* _PROBLEM STATEMENT_
Please restate the records below word for word, leaving out every picture.

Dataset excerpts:
▬▬▬▬▬▬

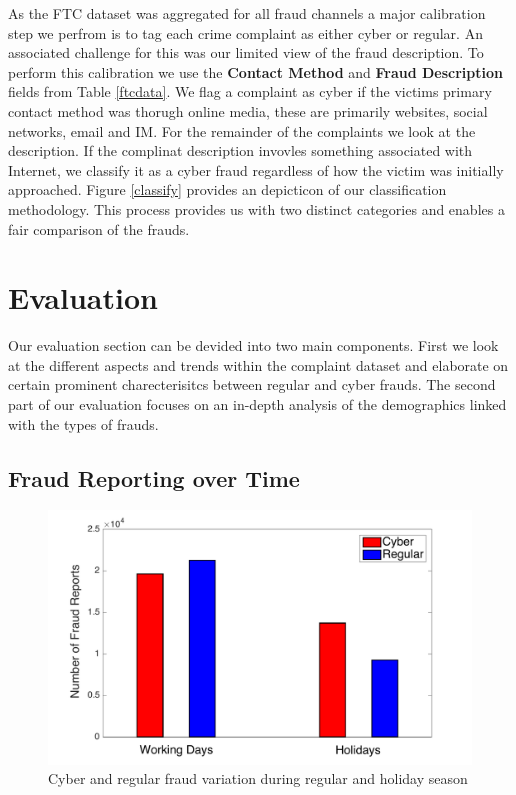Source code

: \documentclass[conference]{IEEEtran}
\begin{document}
As the FTC dataset was aggregated for all fraud channels a major calibration step we perfrom is to tag each crime complaint as either cyber or regular. An associated challenge for this was our limited view of the fraud description. To perform this calibration we use the \textbf{Contact Method} and \textbf{Fraud Description} fields from Table \ref{ftcdata}. We flag a complaint as cyber if the victims primary contact method was thorugh online media, these are primarily websites, social networks, email and IM. For the remainder of the complaints we look at the description. If the complinat description invovles something associated with Internet, we classify it as a cyber fraud regardless of how the victim was initially approached. Figure \ref{classify} provides an depicticon of our classification methodology. This process  provides us with two distinct categories  and enables a fair comparison of the frauds. 


\section{Evaluation}

Our evaluation section can be devided into two main components. First we look at the different aspects and trends within the complaint dataset and elaborate on certain prominent charecterisitcs between regular and cyber frauds. The second part of our evaluation focuses on an in-depth analysis of the demographics linked with the types of frauds.

\subsection{Fraud Reporting over Time}

\begin{figure}
\centering
  \includegraphics[scale=0.35]{graphics/reg_vs_holiday.pdf}
  \caption{Cyber and regular fraud variation during regular and holiday season}
  \label{temporal}
\end{figure}
\end{document}
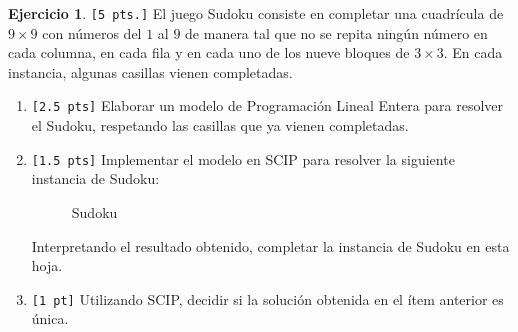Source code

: \documentclass[a4paper,oneside,12pt]{amsart}
\theoremstyle{definition}
\newtheorem{quest}{Ejercicio}
\begin{document}
\begin{quest} 
    \texttt{[5 pts.]} El juego Sudoku consiste en completar una cuadrícula de $9\times 9$ con números del $1$ al $9$ de
    manera tal que no se repita ningún número en cada columna, en cada fila y en cada uno de los nueve bloques de
    $3\times 3$. En cada instancia, algunas casillas vienen completadas.
    \begin{enumerate}[label=\alph*)]
        \item \verb|[2.5 pts]| Elaborar un modelo de Programación Lineal Entera para resolver el Sudoku, respetando
        las casillas que ya vienen completadas.
        \item \verb|[1.5 pts]| Implementar el modelo en SCIP para resolver la siguiente instancia de Sudoku:
        \begin{figure}[h]
            \centering
            \cluefont{\normalsize}
            \caption{Sudoku}\label{fig:ans1}
        \end{figure}

        Interpretando el resultado obtenido, completar la instancia de Sudoku en esta hoja.
        \item \verb|[1 pt]| Utilizando SCIP, decidir si la solución obtenida en el ítem anterior es única.
    \end{enumerate}



\end{quest}


\end{document}
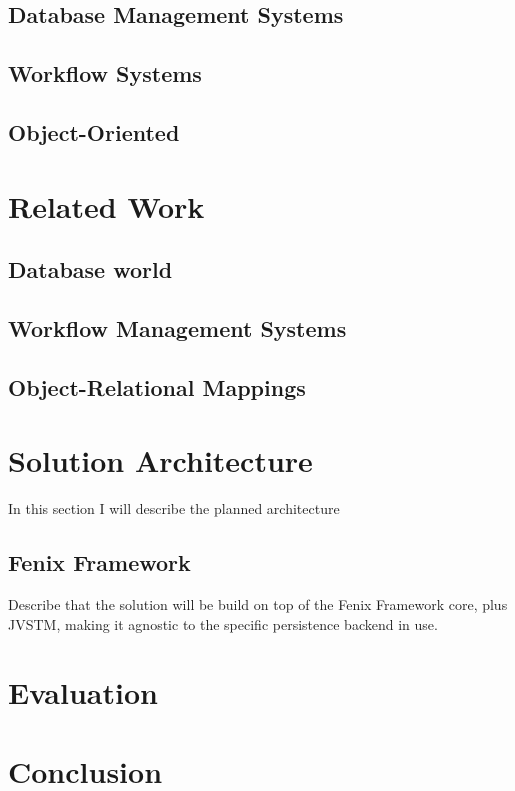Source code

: \documentclass{llncs}
\begin{document}
\subsection{Database Management Systems}

\subsection{Workflow Systems}

\subsection{Object-Oriented}

\section{Related Work}

\subsection{Database world}

\subsection{Workflow Management Systems}

\subsection{Object-Relational Mappings}

\section{Solution Architecture}

In this section I will describe the planned architecture 

\subsection{Fenix Framework}

Describe that the solution will be build on top of the Fenix Framework
core, plus JVSTM, making it agnostic to the specific persistence
backend in use. 

\section{Evaluation}

\section{Conclusion}



\end{document}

▬▬▬▬▬▬

* _EXERCISE ANSWER_
Source code

: \documentclass[conference]{IEEEtran}
\begin{document}
As the FTC dataset was aggregated for all fraud channels a major calibration step we perfrom is to tag each crime complaint as either cyber or regular. An associated challenge for this was our limited view of the fraud description. To perform this calibration we use the \textbf{Contact Method} and \textbf{Fraud Description} fields from Table \ref{ftcdata}. We flag a complaint as cyber if the victims primary contact method was thorugh online media, these are primarily websites, social networks, email and IM. For the remainder of the complaints we look at the description. If the complinat description invovles something associated with Internet, we classify it as a cyber fraud regardless of how the victim was initially approached. Figure \ref{classify} provides an depicticon of our classification methodology. This process  provides us with two distinct categories  and enables a fair comparison of the frauds. 


\section{Evaluation}

Our evaluation section can be devided into two main components. First we look at the different aspects and trends within the complaint dataset and elaborate on certain prominent charecterisitcs between regular and cyber frauds. The second part of our evaluation focuses on an in-depth analysis of the demographics linked with the types of frauds.

\subsection{Fraud Reporting over Time}

\begin{figure}
\centering
  \includegraphics[scale=0.35]{graphics/reg_vs_holiday.pdf}
  \caption{Cyber and regular fraud variation during regular and holiday season}
  \label{temporal}
\end{figure}
\end{document}
Source code

: \documentclass[a4paper,oneside,12pt]{amsart}
\theoremstyle{definition}
\newtheorem{quest}{Ejercicio}
\begin{document}
\begin{quest} 
    \texttt{[5 pts.]} El juego Sudoku consiste en completar una cuadrícula de $9\times 9$ con números del $1$ al $9$ de
    manera tal que no se repita ningún número en cada columna, en cada fila y en cada uno de los nueve bloques de
    $3\times 3$. En cada instancia, algunas casillas vienen completadas.
    \begin{enumerate}[label=\alph*)]
        \item \verb|[2.5 pts]| Elaborar un modelo de Programación Lineal Entera para resolver el Sudoku, respetando
        las casillas que ya vienen completadas.
        \item \verb|[1.5 pts]| Implementar el modelo en SCIP para resolver la siguiente instancia de Sudoku:
        \begin{figure}[h]
            \centering
            \cluefont{\normalsize}
            \caption{Sudoku}\label{fig:ans1}
        \end{figure}

        Interpretando el resultado obtenido, completar la instancia de Sudoku en esta hoja.
        \item \verb|[1 pt]| Utilizando SCIP, decidir si la solución obtenida en el ítem anterior es única.
    \end{enumerate}



\end{quest}


\end{document}
Source code

: \documentclass{llncs}
\begin{document}
\subsection{Database Management Systems}

\subsection{Workflow Systems}

\subsection{Object-Oriented}

\section{Related Work}

\subsection{Database world}

\subsection{Workflow Management Systems}

\subsection{Object-Relational Mappings}

\section{Solution Architecture}

In this section I will describe the planned architecture 

\subsection{Fenix Framework}

Describe that the solution will be build on top of the Fenix Framework
core, plus JVSTM, making it agnostic to the specific persistence
backend in use. 

\section{Evaluation}

\section{Conclusion}



\end{document}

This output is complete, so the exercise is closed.